→ Action item
Print the listing in full, with no character changed.

→ Records for this task
_ _ _ _
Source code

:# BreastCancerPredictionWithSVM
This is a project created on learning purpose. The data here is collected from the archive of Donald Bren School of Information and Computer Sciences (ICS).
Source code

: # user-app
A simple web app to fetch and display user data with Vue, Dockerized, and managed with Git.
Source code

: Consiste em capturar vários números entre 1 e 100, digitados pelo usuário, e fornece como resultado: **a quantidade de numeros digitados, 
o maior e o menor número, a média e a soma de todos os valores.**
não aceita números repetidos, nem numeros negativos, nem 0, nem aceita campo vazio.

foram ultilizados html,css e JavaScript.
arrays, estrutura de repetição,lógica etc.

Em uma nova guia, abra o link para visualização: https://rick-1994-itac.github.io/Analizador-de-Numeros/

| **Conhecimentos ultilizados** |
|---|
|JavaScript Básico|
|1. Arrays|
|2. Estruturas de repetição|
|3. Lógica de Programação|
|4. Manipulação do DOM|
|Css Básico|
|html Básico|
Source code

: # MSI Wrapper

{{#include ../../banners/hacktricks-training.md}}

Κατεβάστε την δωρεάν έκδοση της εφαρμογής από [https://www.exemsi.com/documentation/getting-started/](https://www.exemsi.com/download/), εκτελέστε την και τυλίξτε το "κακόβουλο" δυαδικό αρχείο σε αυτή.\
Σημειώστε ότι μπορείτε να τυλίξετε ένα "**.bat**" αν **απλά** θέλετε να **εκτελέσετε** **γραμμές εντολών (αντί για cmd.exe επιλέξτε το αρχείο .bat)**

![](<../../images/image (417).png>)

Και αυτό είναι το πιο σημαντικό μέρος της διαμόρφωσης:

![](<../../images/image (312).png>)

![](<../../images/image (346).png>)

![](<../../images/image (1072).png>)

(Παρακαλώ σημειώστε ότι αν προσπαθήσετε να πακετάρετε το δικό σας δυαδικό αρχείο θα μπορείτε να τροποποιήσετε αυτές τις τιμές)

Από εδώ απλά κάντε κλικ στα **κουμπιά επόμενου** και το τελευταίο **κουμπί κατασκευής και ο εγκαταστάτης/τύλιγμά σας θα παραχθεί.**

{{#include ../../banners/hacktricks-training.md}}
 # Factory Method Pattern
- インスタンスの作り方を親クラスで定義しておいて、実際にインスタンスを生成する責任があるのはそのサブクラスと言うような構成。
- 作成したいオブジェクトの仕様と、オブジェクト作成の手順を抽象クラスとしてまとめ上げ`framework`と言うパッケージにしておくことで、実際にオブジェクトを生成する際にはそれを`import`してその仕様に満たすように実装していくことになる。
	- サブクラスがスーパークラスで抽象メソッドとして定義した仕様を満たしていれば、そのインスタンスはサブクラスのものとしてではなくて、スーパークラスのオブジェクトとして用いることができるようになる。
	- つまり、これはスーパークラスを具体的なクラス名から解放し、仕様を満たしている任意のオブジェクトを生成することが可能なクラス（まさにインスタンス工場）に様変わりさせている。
_ _ _ _
→ Answer space
Source code

:# BreastCancerPredictionWithSVM
This is a project created on learning purpose. The data here is collected from the archive of Donald Bren School of Information and Computer Sciences (ICS).
Source code

: # user-app
A simple web app to fetch and display user data with Vue, Dockerized, and managed with Git.
Source code

: Consiste em capturar vários números entre 1 e 100, digitados pelo usuário, e fornece como resultado: **a quantidade de numeros digitados, 
o maior e o menor número, a média e a soma de todos os valores.**
não aceita números repetidos, nem numeros negativos, nem 0, nem aceita campo vazio.

foram ultilizados html,css e JavaScript.
arrays, estrutura de repetição,lógica etc.

Em uma nova guia, abra o link para visualização: https://rick-1994-itac.github.io/Analizador-de-Numeros/

| **Conhecimentos ultilizados** |
|---|
|JavaScript Básico|
|1. Arrays|
|2. Estruturas de repetição|
|3. Lógica de Programação|
|4. Manipulação do DOM|
|Css Básico|
|html Básico|
Source code

: # MSI Wrapper

{{#include ../../banners/hacktricks-training.md}}

Κατεβάστε την δωρεάν έκδοση της εφαρμογής από [https://www.exemsi.com/documentation/getting-started/](https://www.exemsi.com/download/), εκτελέστε την και τυλίξτε το "κακόβουλο" δυαδικό αρχείο σε αυτή.\
Σημειώστε ότι μπορείτε να τυλίξετε ένα "**.bat**" αν **απλά** θέλετε να **εκτελέσετε** **γραμμές εντολών (αντί για cmd.exe επιλέξτε το αρχείο .bat)**

![](<../../images/image (417).png>)

Και αυτό είναι το πιο σημαντικό μέρος της διαμόρφωσης:

![](<../../images/image (312).png>)

![](<../../images/image (346).png>)

![](<../../images/image (1072).png>)

(Παρακαλώ σημειώστε ότι αν προσπαθήσετε να πακετάρετε το δικό σας δυαδικό αρχείο θα μπορείτε να τροποποιήσετε αυτές τις τιμές)

Από εδώ απλά κάντε κλικ στα **κουμπιά επόμενου** και το τελευταίο **κουμπί κατασκευής και ο εγκαταστάτης/τύλιγμά σας θα παραχθεί.**

{{#include ../../banners/hacktricks-training.md}}
 # Factory Method Pattern
- インスタンスの作り方を親クラスで定義しておいて、実際にインスタンスを生成する責任があるのはそのサブクラスと言うような構成。
- 作成したいオブジェクトの仕様と、オブジェクト作成の手順を抽象クラスとしてまとめ上げ`framework`と言うパッケージにしておくことで、実際にオブジェクトを生成する際にはそれを`import`してその仕様に満たすように実装していくことになる。
	- サブクラスがスーパークラスで抽象メソッドとして定義した仕様を満たしていれば、そのインスタンスはサブクラスのものとしてではなくて、スーパークラスのオブジェクトとして用いることができるようになる。
	- つまり、これはスーパークラスを具体的なクラス名から解放し、仕様を満たしている任意のオブジェクトを生成することが可能なクラス（まさにインスタンス工場）に様変わりさせている。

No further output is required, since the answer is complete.